2. In pediatric patients, what is the primary concern with untreated vesicoureteral reflux (VUR)?
- A. Recurrent UTIs
- B. Chronic renal failure
- C. Hypertension
- D. Bladder dysfunction
Correct answer: B
Rationale: The primary concern with untreated vesicoureteral reflux (VUR) in pediatric patients is chronic renal failure. Untreated VUR can lead to this complication due to recurrent urinary tract infections and kidney damage. While recurrent UTIs (Choice A) are a common consequence of VUR, the ultimate worry is the development of chronic renal failure. Hypertension (Choice C) may occur as a result of renal damage but is not the primary concern. Bladder dysfunction (Choice D) is not the most significant consequence of untreated VUR in terms of long-term outcomes compared to chronic renal failure.
3. What is the primary consideration of susceptibility to infections in neonates?
- A. Increased humoral immunity
- B. Overwhelming anti-inflammatory response
- C. Diminished nonspecific and specific immunity
- D. Excessive levels of immunoglobulin A and immunoglobulin M
Correct answer: C
Rationale: The primary consideration of susceptibility to infections in neonates is their diminished nonspecific and specific immunity. Neonates lack the ability to mount a robust immune response, making them vulnerable to infections. Choice A is incorrect because neonates do not have increased humoral immunity; rather, their humoral immunity is diminished. Choice B is incorrect as neonates do not have an overwhelming anti-inflammatory response; instead, their immune responses are generally weakened. Choice D is incorrect because neonates have diminished or absent levels of immunoglobulin A and immunoglobulin M, contributing to their susceptibility to infections.
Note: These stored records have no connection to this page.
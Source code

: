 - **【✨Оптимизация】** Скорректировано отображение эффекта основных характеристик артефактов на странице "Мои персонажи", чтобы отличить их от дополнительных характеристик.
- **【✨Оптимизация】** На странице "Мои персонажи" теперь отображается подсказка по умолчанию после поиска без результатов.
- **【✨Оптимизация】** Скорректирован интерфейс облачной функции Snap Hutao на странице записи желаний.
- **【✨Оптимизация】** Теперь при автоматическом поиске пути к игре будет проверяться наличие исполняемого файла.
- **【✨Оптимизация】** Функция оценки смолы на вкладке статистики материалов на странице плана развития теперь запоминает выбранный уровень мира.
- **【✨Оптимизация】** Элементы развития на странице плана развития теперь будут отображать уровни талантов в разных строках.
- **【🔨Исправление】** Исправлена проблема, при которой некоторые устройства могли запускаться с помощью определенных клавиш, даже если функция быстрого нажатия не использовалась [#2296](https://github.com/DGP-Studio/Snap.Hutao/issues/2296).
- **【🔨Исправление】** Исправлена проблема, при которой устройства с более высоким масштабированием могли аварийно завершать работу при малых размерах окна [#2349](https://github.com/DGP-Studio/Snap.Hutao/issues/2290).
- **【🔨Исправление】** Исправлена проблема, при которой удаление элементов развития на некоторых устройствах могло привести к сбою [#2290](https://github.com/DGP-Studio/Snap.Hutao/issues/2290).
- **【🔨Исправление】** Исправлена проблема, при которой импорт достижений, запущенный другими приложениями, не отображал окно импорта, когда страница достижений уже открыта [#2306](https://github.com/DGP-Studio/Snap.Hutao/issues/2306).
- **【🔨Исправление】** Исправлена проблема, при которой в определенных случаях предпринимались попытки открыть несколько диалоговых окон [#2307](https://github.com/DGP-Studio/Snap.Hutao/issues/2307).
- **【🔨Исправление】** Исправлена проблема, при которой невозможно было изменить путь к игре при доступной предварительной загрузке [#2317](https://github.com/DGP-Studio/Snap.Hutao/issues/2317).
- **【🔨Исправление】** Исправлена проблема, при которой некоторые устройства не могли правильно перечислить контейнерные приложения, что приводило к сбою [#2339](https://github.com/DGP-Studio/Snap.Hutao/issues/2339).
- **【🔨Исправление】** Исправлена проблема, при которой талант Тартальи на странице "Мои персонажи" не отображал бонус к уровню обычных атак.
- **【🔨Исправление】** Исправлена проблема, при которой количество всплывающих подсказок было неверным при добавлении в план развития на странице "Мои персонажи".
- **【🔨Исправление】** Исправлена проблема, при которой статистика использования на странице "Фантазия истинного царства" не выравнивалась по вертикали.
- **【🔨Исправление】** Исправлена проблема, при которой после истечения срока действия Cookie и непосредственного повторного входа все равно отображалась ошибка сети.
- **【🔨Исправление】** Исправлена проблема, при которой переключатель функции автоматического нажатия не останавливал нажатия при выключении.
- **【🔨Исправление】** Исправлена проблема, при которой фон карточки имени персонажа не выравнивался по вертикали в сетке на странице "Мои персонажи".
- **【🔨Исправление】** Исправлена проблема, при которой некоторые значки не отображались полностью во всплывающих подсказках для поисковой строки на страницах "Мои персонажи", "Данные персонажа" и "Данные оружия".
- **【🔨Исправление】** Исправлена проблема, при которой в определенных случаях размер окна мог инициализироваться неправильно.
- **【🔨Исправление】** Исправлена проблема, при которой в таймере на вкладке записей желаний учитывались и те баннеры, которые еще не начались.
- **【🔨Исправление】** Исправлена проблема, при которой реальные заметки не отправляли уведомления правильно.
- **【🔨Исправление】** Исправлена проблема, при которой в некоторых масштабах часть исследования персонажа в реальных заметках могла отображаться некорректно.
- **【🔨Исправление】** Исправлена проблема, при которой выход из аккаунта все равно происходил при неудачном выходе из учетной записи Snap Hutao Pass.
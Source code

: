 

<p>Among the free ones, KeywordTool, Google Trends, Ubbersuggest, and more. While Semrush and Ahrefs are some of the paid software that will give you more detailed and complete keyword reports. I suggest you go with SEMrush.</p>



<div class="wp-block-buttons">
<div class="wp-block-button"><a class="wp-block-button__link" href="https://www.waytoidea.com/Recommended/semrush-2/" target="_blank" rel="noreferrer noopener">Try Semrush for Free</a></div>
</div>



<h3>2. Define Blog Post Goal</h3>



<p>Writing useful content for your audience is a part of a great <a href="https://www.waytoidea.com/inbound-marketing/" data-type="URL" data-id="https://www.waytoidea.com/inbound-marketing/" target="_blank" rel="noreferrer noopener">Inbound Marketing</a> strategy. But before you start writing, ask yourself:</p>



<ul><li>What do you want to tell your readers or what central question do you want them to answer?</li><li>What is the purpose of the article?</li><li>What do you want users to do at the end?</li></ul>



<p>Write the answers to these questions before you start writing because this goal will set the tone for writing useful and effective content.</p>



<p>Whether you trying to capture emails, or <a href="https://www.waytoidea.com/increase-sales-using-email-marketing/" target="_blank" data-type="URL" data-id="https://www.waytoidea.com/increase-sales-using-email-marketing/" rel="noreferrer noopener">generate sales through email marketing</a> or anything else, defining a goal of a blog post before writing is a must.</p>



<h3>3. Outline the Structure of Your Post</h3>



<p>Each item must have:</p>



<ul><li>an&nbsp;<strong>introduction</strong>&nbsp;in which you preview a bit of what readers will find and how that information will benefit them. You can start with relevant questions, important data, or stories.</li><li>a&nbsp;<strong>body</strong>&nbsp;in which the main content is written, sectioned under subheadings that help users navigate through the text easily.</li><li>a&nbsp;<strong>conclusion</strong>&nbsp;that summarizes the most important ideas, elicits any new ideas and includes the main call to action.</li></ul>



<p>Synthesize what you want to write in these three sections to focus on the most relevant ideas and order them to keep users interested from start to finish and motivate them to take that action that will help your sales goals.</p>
4. A nurse is working with the local community on promoting physical fitness for children. The nurse encourages the community to develop programs that meet the needs of the school-aged child for physical activity, based on the understanding that this age group requires how much physical activity daily?
- A. 30 minutes
- B. 60 minutes
- C. 90 minutes
- D. 15 minutes
Correct answer: B
Rationale: The correct answer is B: 60 minutes. School-aged children require at least 60 minutes of physical activity daily according to recommendations. This level of activity helps in promoting overall health, development, and well-being. Choice A (30 minutes) is incorrect as it falls short of the recommended duration. Choice C (90 minutes) is excessive and not the standard guideline for this age group. Choice D (15 minutes) is insufficient to meet the physical activity needs of school-aged children.
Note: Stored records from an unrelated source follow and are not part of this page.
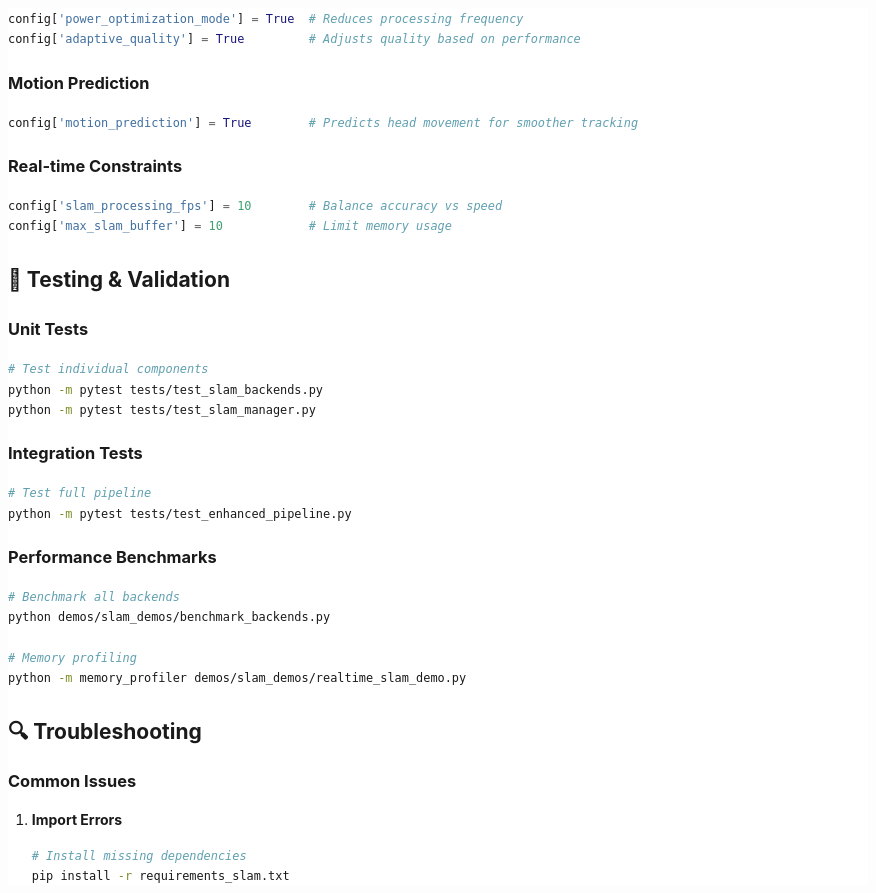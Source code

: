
 ```python
config['power_optimization_mode'] = True  # Reduces processing frequency
config['adaptive_quality'] = True         # Adjusts quality based on performance
```

### Motion Prediction

```python
config['motion_prediction'] = True        # Predicts head movement for smoother tracking
```

### Real-time Constraints

```python
config['slam_processing_fps'] = 10        # Balance accuracy vs speed
config['max_slam_buffer'] = 10            # Limit memory usage
```

## 🧪 Testing & Validation

### Unit Tests

```bash
# Test individual components
python -m pytest tests/test_slam_backends.py
python -m pytest tests/test_slam_manager.py
```

### Integration Tests

```bash
# Test full pipeline
python -m pytest tests/test_enhanced_pipeline.py
```

### Performance Benchmarks

```bash
# Benchmark all backends
python demos/slam_demos/benchmark_backends.py

# Memory profiling
python -m memory_profiler demos/slam_demos/realtime_slam_demo.py
```

## 🔍 Troubleshooting

### Common Issues

1. **Import Errors**
   ```bash
   # Install missing dependencies
   pip install -r requirements_slam.txt
   ```

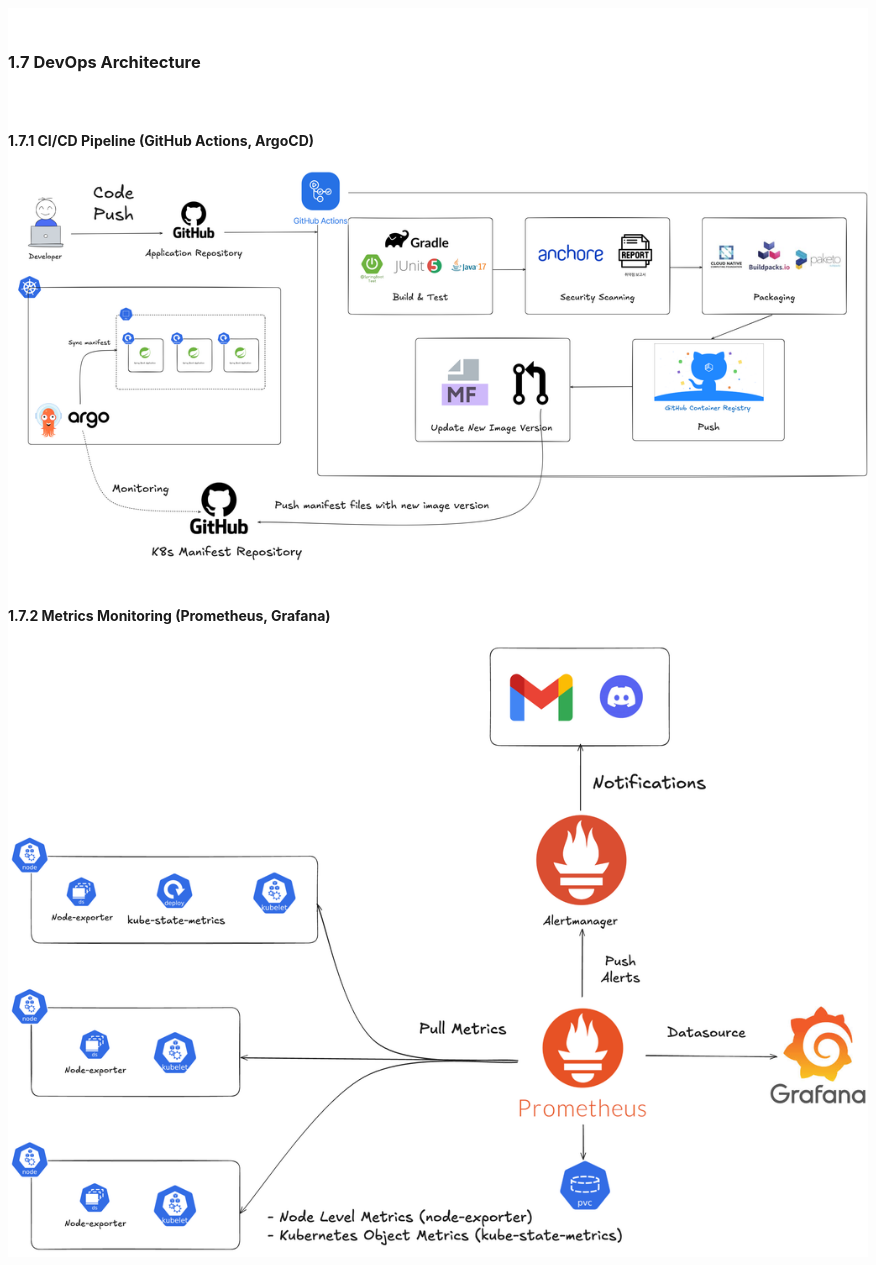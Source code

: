 <br>

### **1.7 DevOps Architecture**

<br>

#### **1.7.1 CI/CD Pipeline (GitHub Actions, ArgoCD)**
![CI/CD Pipeline](/assets/images/zipbob/cicd.png)
<br>
<br>

#### **1.7.2 Metrics Monitoring (Prometheus, Grafana)**
![Metrics Monitoring](/assets/images/zipbob/metrics.png)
5. Where would nonpathologic cyanosis normally be present in the newborn shortly after birth?
- A. Feet and hands
- B. Bridge of nose
- C. Circumoral area
- D. Mucous membranes
Correct answer: A
Rationale: Nonpathologic cyanosis in newborns shortly after birth is typically present in the feet and hands, known as acrocyanosis. This is a normal finding due to the immature peripheral circulation in newborns. Cyanosis of the bridge of the nose, circumoral area, and mucous membranes indicates generalized cyanosis, which suggests a potential underlying distress or major abnormality. Therefore, choice A is correct as it describes the expected location for nonpathologic cyanosis in newborns, while choices B, C, and D represent areas associated with abnormal cyanosis.